- What this task involves -
From the listing below, select every line where the word "with" appears.

- Provided entries -
Start of Block

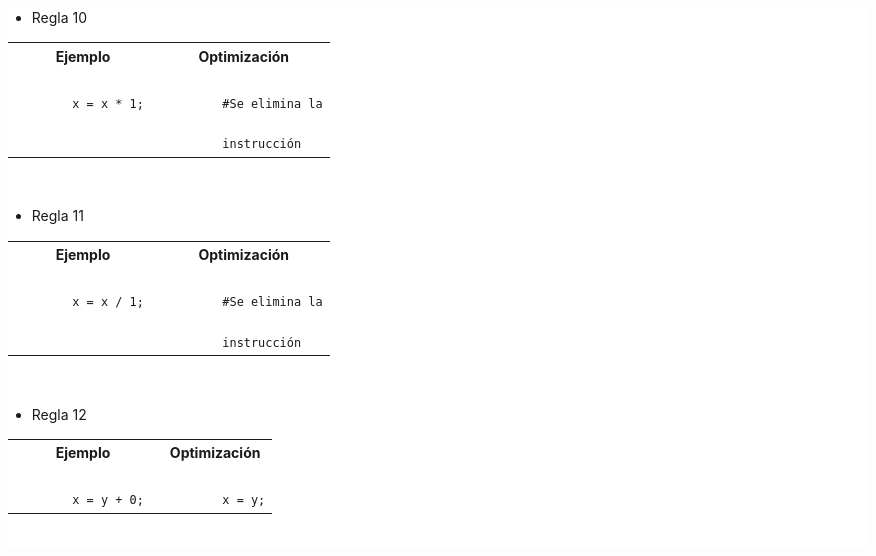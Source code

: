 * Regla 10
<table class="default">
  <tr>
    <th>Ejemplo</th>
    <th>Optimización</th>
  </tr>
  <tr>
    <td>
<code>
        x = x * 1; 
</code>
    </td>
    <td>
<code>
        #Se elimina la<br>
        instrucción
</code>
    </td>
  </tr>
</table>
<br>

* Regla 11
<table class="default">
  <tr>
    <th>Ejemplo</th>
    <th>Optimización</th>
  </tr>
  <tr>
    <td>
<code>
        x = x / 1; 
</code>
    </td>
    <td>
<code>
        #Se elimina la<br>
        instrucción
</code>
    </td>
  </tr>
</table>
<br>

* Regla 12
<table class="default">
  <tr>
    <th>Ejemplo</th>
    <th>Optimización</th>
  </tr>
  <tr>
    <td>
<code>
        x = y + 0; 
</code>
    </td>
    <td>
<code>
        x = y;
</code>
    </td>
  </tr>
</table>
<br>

End of Block
Start of Block

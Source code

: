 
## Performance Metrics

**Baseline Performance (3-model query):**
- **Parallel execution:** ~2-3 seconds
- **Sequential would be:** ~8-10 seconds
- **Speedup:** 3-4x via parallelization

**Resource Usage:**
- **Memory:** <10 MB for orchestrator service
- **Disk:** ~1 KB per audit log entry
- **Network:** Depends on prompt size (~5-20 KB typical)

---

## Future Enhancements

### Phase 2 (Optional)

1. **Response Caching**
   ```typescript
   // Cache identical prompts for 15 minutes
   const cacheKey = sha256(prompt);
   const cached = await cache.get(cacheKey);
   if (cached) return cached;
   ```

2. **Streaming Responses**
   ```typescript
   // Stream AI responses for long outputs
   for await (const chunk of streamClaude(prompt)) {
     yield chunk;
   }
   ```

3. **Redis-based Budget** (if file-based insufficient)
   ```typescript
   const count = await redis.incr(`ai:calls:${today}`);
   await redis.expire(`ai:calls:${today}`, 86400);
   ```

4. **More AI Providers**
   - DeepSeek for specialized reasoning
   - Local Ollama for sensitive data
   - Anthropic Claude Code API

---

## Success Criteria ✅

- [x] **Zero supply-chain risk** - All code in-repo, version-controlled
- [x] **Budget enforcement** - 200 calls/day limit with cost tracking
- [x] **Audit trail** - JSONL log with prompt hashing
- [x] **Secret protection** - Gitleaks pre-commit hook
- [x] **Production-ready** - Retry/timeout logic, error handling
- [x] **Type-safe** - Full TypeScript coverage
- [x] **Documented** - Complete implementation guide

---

End of Block

- Output for this exercise -
- [x] **Budget enforcement** - 200 calls/day limit with cost tracking
- [x] **Audit trail** - JSONL log with prompt hashing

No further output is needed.